[ISEA2010] Artist Statement: Christopher Salter – Just Noticeable Difference

Artist Statement

Interactive installation 2010

An installation by Christopher Salter in collaboration with Marije Baalman and Harry Smoak.  Just Noticeable Difference is intended for an individual experience and can only be accessed by one person at a time.

Just Noticeable Difference is a sensory environment for one person at a time in which total darkness is accompanied by extraordinary small variations of sense stimuli. Barely detectable body motions are sensed and affect the patterns and intensity of a composition of touch, light and sound. The installation explores the fluctuation between noise and order, sensation and sense making directly at the level of bodily perception.

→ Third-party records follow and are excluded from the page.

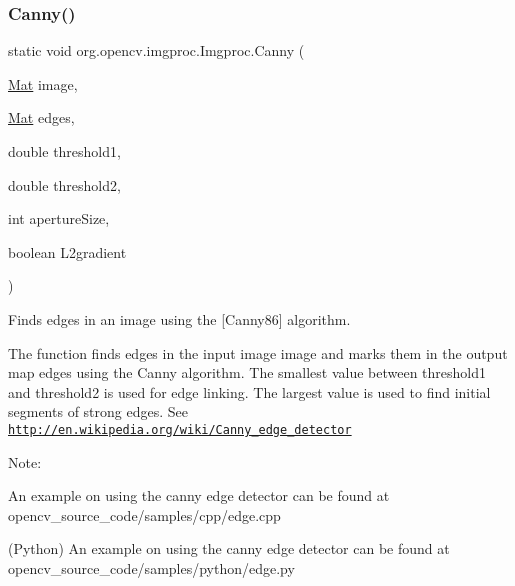\subsubsection{\texorpdfstring{Canny()}{Canny()}\hspace{0.1cm}{\footnotesize\ttfamily [1/2]}}
{\footnotesize\ttfamily static void org.\+opencv.\+imgproc.\+Imgproc.\+Canny (\begin{DoxyParamCaption}\item[{\mbox{\hyperlink{classorg_1_1opencv_1_1core_1_1_mat}{Mat}}}]{image,  }\item[{\mbox{\hyperlink{classorg_1_1opencv_1_1core_1_1_mat}{Mat}}}]{edges,  }\item[{double}]{threshold1,  }\item[{double}]{threshold2,  }\item[{int}]{aperture\+Size,  }\item[{boolean}]{L2gradient }\end{DoxyParamCaption})\hspace{0.3cm}{\ttfamily [static]}}

Finds edges in an image using the \mbox{[}Canny86\mbox{]} algorithm.

The function finds edges in the input image {\ttfamily image} and marks them in the output map {\ttfamily edges} using the Canny algorithm. The smallest value between {\ttfamily threshold1} and {\ttfamily threshold2} is used for edge linking. The largest value is used to find initial segments of strong edges. See \href{http://en.wikipedia.org/wiki/Canny_edge_detector}{\tt http\+://en.\+wikipedia.\+org/wiki/\+Canny\+\_\+edge\+\_\+detector}

Note\+:


\begin{DoxyItemize}
\item An example on using the canny edge detector can be found at opencv\+\_\+source\+\_\+code/samples/cpp/edge.\+cpp 
\item (Python) An example on using the canny edge detector can be found at opencv\+\_\+source\+\_\+code/samples/python/edge.\+py 
\end{DoxyItemize}


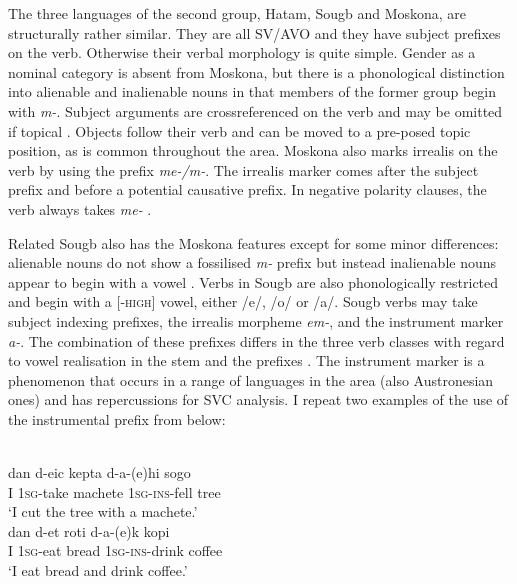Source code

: The three languages of the second group, Hatam, Sougb and Moskona, are structurally rather similar. They are all SV/AVO and they have subject prefixes on the verb. Otherwise their verbal morphology is quite simple. Gender as a nominal category is absent from Moskona, but there is a phonological distinction into alienable and inalienable nouns in that members of the former group begin with \textit{m-}. Subject arguments are crossreferenced on the verb and may be omitted if topical \citep[269]{gravelle2010grammar}. Objects follow their verb and can be moved to a pre-posed topic position, as is common throughout the area. Moskona also marks irrealis on the verb by using the prefix \textit{me-/m-}. The irrealis marker comes after the subject prefix and before a potential causative prefix. In negative polarity clauses, the verb always takes \textit{me-} \citep[110]{gravelle2010grammar}. 

Related Sougb also has the Moskona features except for some minor differences: alienable nouns do not show a fossilised \textit{m-} prefix but instead inalienable nouns appear to begin with a vowel \citep[218]{reesink2002grammar}. Verbs in Sougb are also phonologically restricted and begin with a [-\textsc{high}] vowel, either /e/, /o/ or /a/. Sougb verbs may take subject indexing prefixes, the irrealis morpheme \textit{em-}, and the instrument marker \textit{a-}. The combination of these prefixes differs in the three verb classes with regard to vowel realisation in the stem and the prefixes \citep{reesink2002grammar}. The instrument marker is a phenomenon that occurs in a range of languages in the area (also Austronesian ones) and has repercussions for SVC analysis. I repeat two examples of the use of the instrumental prefix from \citet{reesink2002grammar} below:

\ea
{}\\
\ea
\gll dan d-eic kepta d-a-(e)hi sogo \\
I \textsc{1}\textsc{sg}-take machete \textsc{1}\textsc{sg}-\textsc{ins}-fell tree \\
\glft `I cut the tree with a machete.' \\ 
\ex \label{sougb1}
\gll dan d-et roti d-a-(e)k kopi \\ 
I \textsc{1}\textsc{sg}-eat bread \textsc{1}\textsc{sg}-\textsc{ins}-drink coffee \\
\glft `I eat bread and drink coffee.'
\z
\z

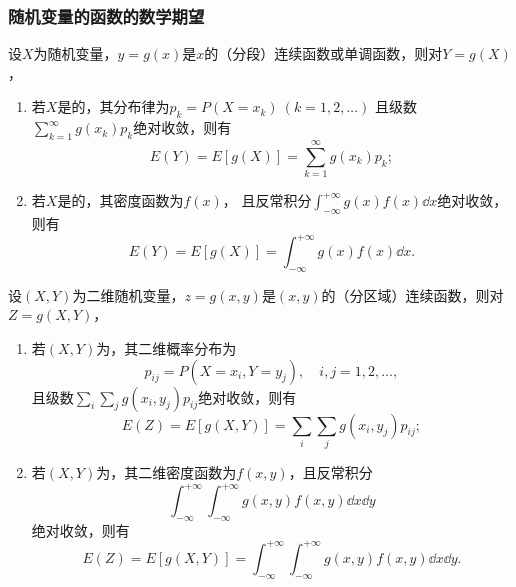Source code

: \subsubsection{随机变量的函数的数学期望}
\begin{theorem}\label{theorem:随机变量的数字特征.一维随机变量的函数的数学期望}
设\(X\)为随机变量，\(y=g(x)\)是\(x\)的（分段）连续函数或单调函数，则对\(Y=g(X)\)，
\begin{enumerate}
\item 若\(X\)是的，其分布律为\(p_k = P(X=x_k)\ (k=1,2,\dotsc)\)
且级数\(\sum_{k=1}^\infty g(x_k) p_k\)绝对收敛，则有\[
E(Y) = E[g(X)] = \sum_{k=1}^\infty {g(x_k) p_k};
\]
\item 若\(X\)是的，其密度函数为\(f(x)\)，
且反常积分\(\int_{-\infty}^{+\infty} g(x) f(x) \dd{x}\)绝对收敛，则有\[
E(Y) = E[g(X)] = \int_{-\infty}^{+\infty} g(x) f(x) \dd{x}.
\]
\end{enumerate}
\end{theorem}

\begin{theorem}\label{theorem:随机变量的数字特征.二维随机变量的函数的数学期望}
设\((X,Y)\)为二维随机变量，\(z=g(x,y)\)是\((x,y)\)的（分区域）连续函数，则对\(Z=g(X,Y)\)，\begin{enumerate}
\item 若\((X,Y)\)为，其二维概率分布为\[
p_{ij} = P(X=x_i,Y=y_j), \quad i,j=1,2,\dotsc,
\]且级数\(\sum_i \sum_j g(x_i,y_j) p_{ij}\)绝对收敛，则有\[
E(Z) = E[g(X,Y)] = \sum_i \sum_j g(x_i,y_j) p_{ij};
\]
\item 若\((X,Y)\)为，其二维密度函数为\(f(x,y)\)，且反常积分\[
\int_{-\infty}^{+\infty} \int_{-\infty}^{+\infty} g(x,y) f(x,y) \dd{x}\dd{y}
\]绝对收敛，则有\[
E(Z) = E[g(X,Y)] = \int_{-\infty}^{+\infty} \int_{-\infty}^{+\infty} g(x,y) f(x,y) \dd{x}\dd{y}.
\]
\end{enumerate}
\end{theorem}

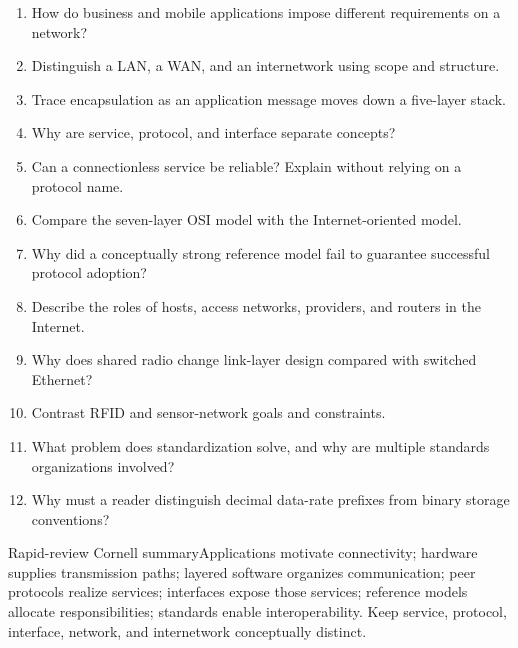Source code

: \documentclass[10pt,letterpaper]{article}
\begin{document}

\begin{enumerate}
  \item How do business and mobile applications impose different requirements on a network?
  \item Distinguish a LAN, a WAN, and an internetwork using scope and structure.
  \item Trace encapsulation as an application message moves down a five-layer stack.
  \item Why are service, protocol, and interface separate concepts?
  \item Can a connectionless service be reliable? Explain without relying on a protocol name.
  \item Compare the seven-layer OSI model with the Internet-oriented model.
  \item Why did a conceptually strong reference model fail to guarantee successful protocol adoption?
  \item Describe the roles of hosts, access networks, providers, and routers in the Internet.
  \item Why does shared radio change link-layer design compared with switched Ethernet?
  \item Contrast RFID and sensor-network goals and constraints.
  \item What problem does standardization solve, and why are multiple standards organizations involved?
  \item Why must a reader distinguish decimal data-rate prefixes from binary storage conventions?
\end{enumerate}
\begin{CornellSummaryBox}{Rapid-review Cornell summary}Applications motivate connectivity; hardware supplies transmission paths; layered software organizes communication; peer protocols realize services; interfaces expose those services; reference models allocate responsibilities; standards enable interoperability. Keep service, protocol, interface, network, and internetwork conceptually distinct.\end{CornellSummaryBox}
\end{document}
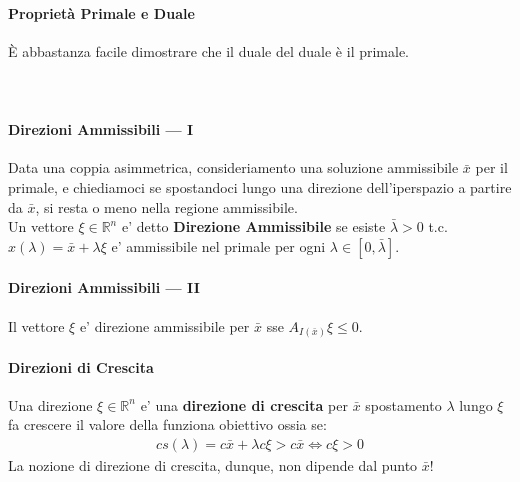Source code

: \documentclass[a4paper,12pt]{article}
\begin{document}
\paragraph{Proprietà Primale e Duale} È abbastanza facile dimostrare che il duale del duale è il primale.\\
\vspace{1px}\\
\vspace{1px}\\
\paragraph{Direzioni Ammissibili — I} Data una coppia asimmetrica, consideriamento una soluzione ammissibile $\bar{x}$ per il primale, e chiediamoci se spostandoci lungo una direzione dell’iperspazio a partire da $\bar{x}$, si resta o meno nella regione ammissibile.\\
Un vettore $\xi \in \mathbb{R}^n$ e' detto \textbf{Direzione Ammissibile} se esiste $\bar{\lambda} > 0$ t.c. $x(\lambda) = \bar{x} + \lambda \xi$ e' ammissibile nel primale per ogni $\lambda \in [0, \bar{\lambda}]$.
\paragraph{Direzioni Ammissibili — II} Il vettore $\xi$ e' direzione ammissibile per $\bar{x}$ sse $A_{I(\bar{x})} \xi \leq 0$.
\paragraph{Direzioni di Crescita} Una direzione $\xi \in \mathbb{R}^n$ e' una \textbf{direzione di crescita} per $\bar{x}$ spostamento $\lambda$ lungo $\xi$ fa crescere il valore della funziona obiettivo ossia se:
\begin{align*}
  cs(\lambda) = c \bar{x} +\lambda c \xi > c \bar{x} \iff c \xi > 0
\end{align*}
La nozione di direzione di crescita, dunque, non dipende dal punto $\bar{x}$!
\end{document}
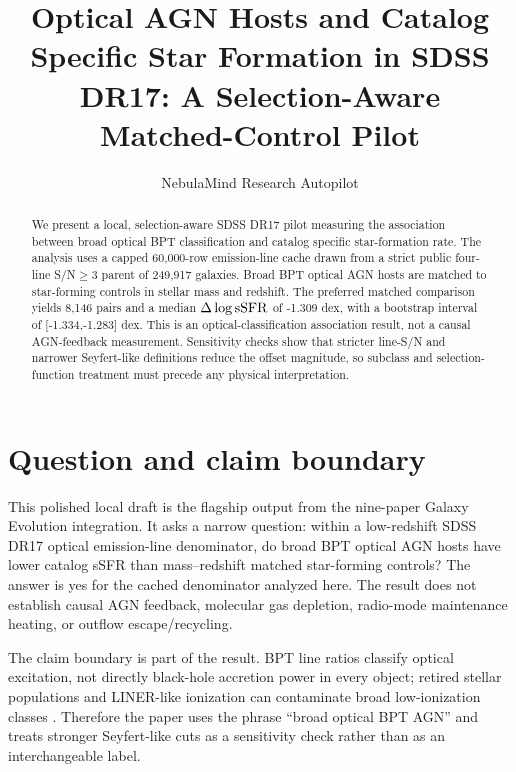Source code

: \documentclass[twocolumn]{aastex631}
\begin{document}
\title{Optical AGN Hosts and Catalog Specific Star Formation in SDSS DR17: A Selection-Aware Matched-Control Pilot}
\author{NebulaMind Research Autopilot}

\begin{abstract}
We present a local, selection-aware SDSS DR17 pilot measuring the association between broad optical BPT classification and catalog specific star-formation rate. The analysis uses a capped 60,000-row emission-line cache drawn from a strict public four-line S/N$\geq3$ parent of 249,917 galaxies. Broad BPT optical AGN hosts are matched to star-forming controls in stellar mass and redshift. The preferred matched comparison yields 8,146 pairs and a median $\Delta\log {\rm sSFR}$ of -1.309 dex, with a bootstrap interval of [-1.334,-1.283] dex. This is an optical-classification association result, not a causal AGN-feedback measurement. Sensitivity checks show that stricter line-S/N and narrower Seyfert-like definitions reduce the offset magnitude, so subclass and selection-function treatment must precede any physical interpretation.
\end{abstract}


\section{Question and claim boundary}
This polished local draft is the flagship output from the nine-paper Galaxy Evolution integration. It asks a narrow question: within a low-redshift SDSS DR17 optical emission-line denominator, do broad BPT optical AGN hosts have lower catalog sSFR than mass--redshift matched star-forming controls? The answer is yes for the cached denominator analyzed here. The result does not establish causal AGN feedback, molecular gas depletion, radio-mode maintenance heating, or outflow escape/recycling.

The claim boundary is part of the result. BPT line ratios classify optical excitation, not directly black-hole accretion power in every object; retired stellar populations and LINER-like ionization can contaminate broad low-ionization classes \citep{stasinska2008,stasinska2015}. Therefore the paper uses the phrase ``broad optical BPT AGN'' and treats stronger Seyfert-like cuts as a sensitivity check rather than as an interchangeable label.
\end{document}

  • Christopher Salter (CA) is an artist, Associate Professor for Computation Arts at Concordia University and researcher at the Hexagram Institute in Montreal. He collaborated with Peter Sellars and William Forsythe before co-founding the collective Sponge, whose works stretched between artistic production, theoretical reflection and scientific research. Salter’s performances, installations, research and publications have been presented at numerous festivals and conferences around the world. Recently he published the book Entangled: Technology and the Transformation of Performance (MIT Press, 2010).
  • Marije Baalman (NL) studied Applied Physics at the Technical University in Delft, Sonology at the Royal Conservatory in The Hague and completed her PhD on Wave Field Synthesis and electro-acoustic music in 2007 at the Technical University of Berlin. Her research focuses on the use of wireless networks for live performance and installations.
  • Harry Smoak (CA) is a media researcher and producer based in Montreal, Canada. He is presently a doctoral candidate in Fine Arts, at Concordia University where he is also an adjunct faculty in the Department of Design and Computation Arts. His current research interests lie in phenomenology of lighting, networked sensor technologies, urban media ecologies, and technologies of performance.